The concept underlying this rule is very well described in the famous book by S.W. Spielvogle (Piping Stress Calculations Simplified, Fifth Edition, 1955). Spielvogle explains that the B31 rules intend for the analyst to be able to use the entire range of stress from the material yield point at the operating (hot) temperature to the material yield point at the ambient (cold) temperature (less a factor of safety). Since Sh (neglecting the possibility of creep) is set at 2/3 Sy for both the hot and cold conditions, we can calculate the hot yield stress as Sh*1.5 and we can calculate the cold yield stress as Sc*1.5. Taken together the total allowable stress range for the combined loadings of weight (bending), longitudinal pressure (tension) and thermal expansion (displacement) would be (1.5*Sc) + (1.5*Sh), or 1.5(Sc + Sh). This range of allowable stress has been reduced slightly to allow for the vagaries of material and for other “real world” inaccuracies. The Code philosophy would then permit the total allowable stress range (after the factor of safety is applied) for all the combined loading described above to be 1.25(Sc + Sh) (if ,in this discussion, we neglect the stress range reduction factor ,”f”, for simplicity). But the Code uses 1.0Sh for the sustained loadings of weight and longitudinal pressure and this leaves 1.25*Sc + 0.25*Sh for the allowable thermal expansion (displacement) stress range (bet you wondered where that came from). Because the Code intends for the entire strength of the material (from hot yield to cold yield) to be used (except for the “adjustment” made for vagaries), it follows that the rule in the paragraphs cited above allows the analyst to put the unused (difference between calculated sustained longitudinal stresses and the allowable 1.0*Sh) portion to use in increasing the allowable thermal expansion (displacement) stress range. You will recognize that the “excess” sustained case allowable stress will vary across the system being analyzed and that the variation will directly reflect how well supported the system is (bending stresses will have the greater effect). This variation in “excess” sustained case allowable stress from node to node in the model will (when the “liberal” option is used) result in the allowable stress range, Sa, being different at every node when the Code compliance report is viewed.

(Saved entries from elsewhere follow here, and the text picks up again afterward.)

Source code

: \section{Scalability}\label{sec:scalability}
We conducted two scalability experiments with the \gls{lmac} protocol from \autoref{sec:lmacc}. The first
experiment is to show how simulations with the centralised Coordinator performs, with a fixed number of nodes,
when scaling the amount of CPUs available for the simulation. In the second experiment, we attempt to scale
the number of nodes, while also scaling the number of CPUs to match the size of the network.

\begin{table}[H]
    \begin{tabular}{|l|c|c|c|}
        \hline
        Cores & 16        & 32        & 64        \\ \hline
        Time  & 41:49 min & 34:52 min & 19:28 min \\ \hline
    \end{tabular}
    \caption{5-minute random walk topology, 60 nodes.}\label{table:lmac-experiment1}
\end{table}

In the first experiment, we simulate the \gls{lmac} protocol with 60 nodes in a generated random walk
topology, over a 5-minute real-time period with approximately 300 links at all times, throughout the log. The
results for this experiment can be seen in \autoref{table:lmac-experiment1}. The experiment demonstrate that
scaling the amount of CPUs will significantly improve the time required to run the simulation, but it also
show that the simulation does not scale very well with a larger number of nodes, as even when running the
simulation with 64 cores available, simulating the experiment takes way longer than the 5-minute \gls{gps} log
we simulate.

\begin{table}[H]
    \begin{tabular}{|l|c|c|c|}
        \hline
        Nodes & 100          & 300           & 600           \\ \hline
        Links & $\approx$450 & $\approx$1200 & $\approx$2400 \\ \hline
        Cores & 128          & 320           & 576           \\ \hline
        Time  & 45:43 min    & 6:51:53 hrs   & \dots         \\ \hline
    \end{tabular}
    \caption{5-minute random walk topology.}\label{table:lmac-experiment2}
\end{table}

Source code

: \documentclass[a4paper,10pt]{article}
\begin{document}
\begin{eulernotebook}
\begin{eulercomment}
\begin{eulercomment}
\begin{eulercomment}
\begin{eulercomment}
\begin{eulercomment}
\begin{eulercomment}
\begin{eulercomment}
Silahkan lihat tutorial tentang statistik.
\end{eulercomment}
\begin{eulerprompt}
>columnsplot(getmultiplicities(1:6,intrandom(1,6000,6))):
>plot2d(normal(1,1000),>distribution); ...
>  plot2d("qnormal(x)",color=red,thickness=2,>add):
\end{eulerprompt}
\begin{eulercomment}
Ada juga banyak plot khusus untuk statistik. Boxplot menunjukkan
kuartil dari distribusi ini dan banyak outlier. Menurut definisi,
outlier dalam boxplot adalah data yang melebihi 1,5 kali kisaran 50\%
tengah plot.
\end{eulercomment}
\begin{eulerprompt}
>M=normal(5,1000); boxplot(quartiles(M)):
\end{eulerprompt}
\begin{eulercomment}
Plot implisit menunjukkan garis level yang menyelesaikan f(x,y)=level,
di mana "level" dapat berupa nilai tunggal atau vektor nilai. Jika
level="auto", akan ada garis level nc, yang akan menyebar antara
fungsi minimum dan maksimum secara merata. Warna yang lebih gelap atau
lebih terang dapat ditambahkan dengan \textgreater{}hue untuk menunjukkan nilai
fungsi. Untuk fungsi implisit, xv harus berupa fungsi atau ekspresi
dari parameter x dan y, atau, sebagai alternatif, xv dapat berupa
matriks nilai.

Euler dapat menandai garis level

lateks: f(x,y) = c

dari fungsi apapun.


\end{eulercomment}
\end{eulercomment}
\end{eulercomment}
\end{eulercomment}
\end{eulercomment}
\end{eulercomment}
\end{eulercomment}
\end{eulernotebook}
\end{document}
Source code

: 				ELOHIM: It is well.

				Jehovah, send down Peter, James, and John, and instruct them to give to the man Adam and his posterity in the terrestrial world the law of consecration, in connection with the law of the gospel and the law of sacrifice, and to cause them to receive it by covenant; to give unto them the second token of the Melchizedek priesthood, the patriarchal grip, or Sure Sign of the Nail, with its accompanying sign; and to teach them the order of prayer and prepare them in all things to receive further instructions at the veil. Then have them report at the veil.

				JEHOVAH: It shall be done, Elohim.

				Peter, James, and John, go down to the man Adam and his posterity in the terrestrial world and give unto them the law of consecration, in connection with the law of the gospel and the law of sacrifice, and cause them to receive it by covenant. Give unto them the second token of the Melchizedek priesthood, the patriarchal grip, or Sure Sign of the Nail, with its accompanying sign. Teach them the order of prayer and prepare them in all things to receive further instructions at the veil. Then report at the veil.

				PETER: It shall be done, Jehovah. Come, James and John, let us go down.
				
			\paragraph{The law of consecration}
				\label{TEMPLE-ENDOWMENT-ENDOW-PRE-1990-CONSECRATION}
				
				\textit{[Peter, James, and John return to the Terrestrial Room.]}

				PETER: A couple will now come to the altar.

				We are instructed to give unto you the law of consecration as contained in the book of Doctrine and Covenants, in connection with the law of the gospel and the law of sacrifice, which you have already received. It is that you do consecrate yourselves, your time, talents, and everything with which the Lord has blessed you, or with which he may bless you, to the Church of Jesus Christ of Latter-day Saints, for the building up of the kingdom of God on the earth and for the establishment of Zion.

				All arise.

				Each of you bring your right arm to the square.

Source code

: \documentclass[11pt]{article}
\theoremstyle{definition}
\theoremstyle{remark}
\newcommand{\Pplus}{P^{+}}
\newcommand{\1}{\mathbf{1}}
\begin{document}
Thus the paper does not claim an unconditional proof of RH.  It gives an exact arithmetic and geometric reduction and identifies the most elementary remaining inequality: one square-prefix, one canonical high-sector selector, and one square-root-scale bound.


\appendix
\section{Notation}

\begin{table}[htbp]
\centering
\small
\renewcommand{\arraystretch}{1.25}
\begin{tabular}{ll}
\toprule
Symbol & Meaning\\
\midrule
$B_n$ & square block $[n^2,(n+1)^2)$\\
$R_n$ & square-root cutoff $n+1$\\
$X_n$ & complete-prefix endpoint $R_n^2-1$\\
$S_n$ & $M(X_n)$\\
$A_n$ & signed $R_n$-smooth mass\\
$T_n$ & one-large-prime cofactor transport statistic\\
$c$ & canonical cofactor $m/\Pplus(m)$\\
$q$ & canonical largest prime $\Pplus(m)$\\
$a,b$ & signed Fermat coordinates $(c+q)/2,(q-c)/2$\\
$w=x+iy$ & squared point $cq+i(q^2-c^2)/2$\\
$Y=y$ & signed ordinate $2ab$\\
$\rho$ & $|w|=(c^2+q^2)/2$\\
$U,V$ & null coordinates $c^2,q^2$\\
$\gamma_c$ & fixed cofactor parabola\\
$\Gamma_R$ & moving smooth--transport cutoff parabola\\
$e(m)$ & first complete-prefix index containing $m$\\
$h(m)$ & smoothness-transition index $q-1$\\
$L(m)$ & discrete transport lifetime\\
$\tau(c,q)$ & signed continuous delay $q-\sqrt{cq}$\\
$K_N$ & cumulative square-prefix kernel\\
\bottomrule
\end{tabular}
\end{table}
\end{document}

So, one might ask, why would an analyst opt to not use the “liberal” allowable stress range for comparison to calculated expansion (displacement) stress range? This is an engineering judgement. For example, if the sustained stresses were calculated as 80 or 90 percent of Sh and the system were operated in the material’s creep range, the designer might want to take the conservative decision to not use the “liberal” allowable stress range when evaluating thermal (displacement) stress ranges. Another example might be offered as a case when the system is in severe cyclic service (see B31.3 paragraph 300.2 for the definition) and the designer is looking for a longer fatigue life. Going the “conservative” route might also appeal to the designer (or owner) if the system would be operating within the pressure/temperature variations described in paragraph 302.2.4 in B31.3 or paragraph 102.2.4 in B31.1. If we have some degree of uncertainty, we employ an additional measure of conservatism. As the saying goes, “when in doubt, build it stout”.

Thank you for bringing up the topic for discussion. Good luck with your projects.

Of course, all the above is just my opinion and does not reflect the opinion of ASME or any Code Committee. John.



[This message has been edited by John Breen (edited September 28, 2000).]

Dear All,

Kindly clarify this doubt please.........

The maximum stress range a system could be subjected to without producing flow neither in the cold nor in the hot condition was first proposed by ARC Markl as follows-
a) In cold condition the stress in the pipe material will automatically limit itself to the yield strength or 8/5 of Sc because Sc is limited to 5/8th of Yield Strength.
b) At elevated temperatures at which creep is more likely the stress in the pipe material shall itself to the rupture strength i.e. 8/5th.
Smax = 1.6 Syield
Therefore stress range = 1.6 f(SC + SH).

But the American design codes ASME B 31.1 & B 31.3 limit the stress range to 78% of the yield stress which a total stress range of SALLOWABLE = 1.6*0.78 (SC + SH) = 1.25 (SC + SH).
Hence for the expansion and practical aspects, codes adopted 1.25 (SC + SH). conservatively.

Question => Why this eqn. has been reduced by 78%? (as ASME B 31.1 & B 31.3 further considers factor of Safety (F.O.S of 1/4th & 1/3rd resp.)

Thank you very much John Breen for the detail explanation.

Good explanation. It really clears my mind.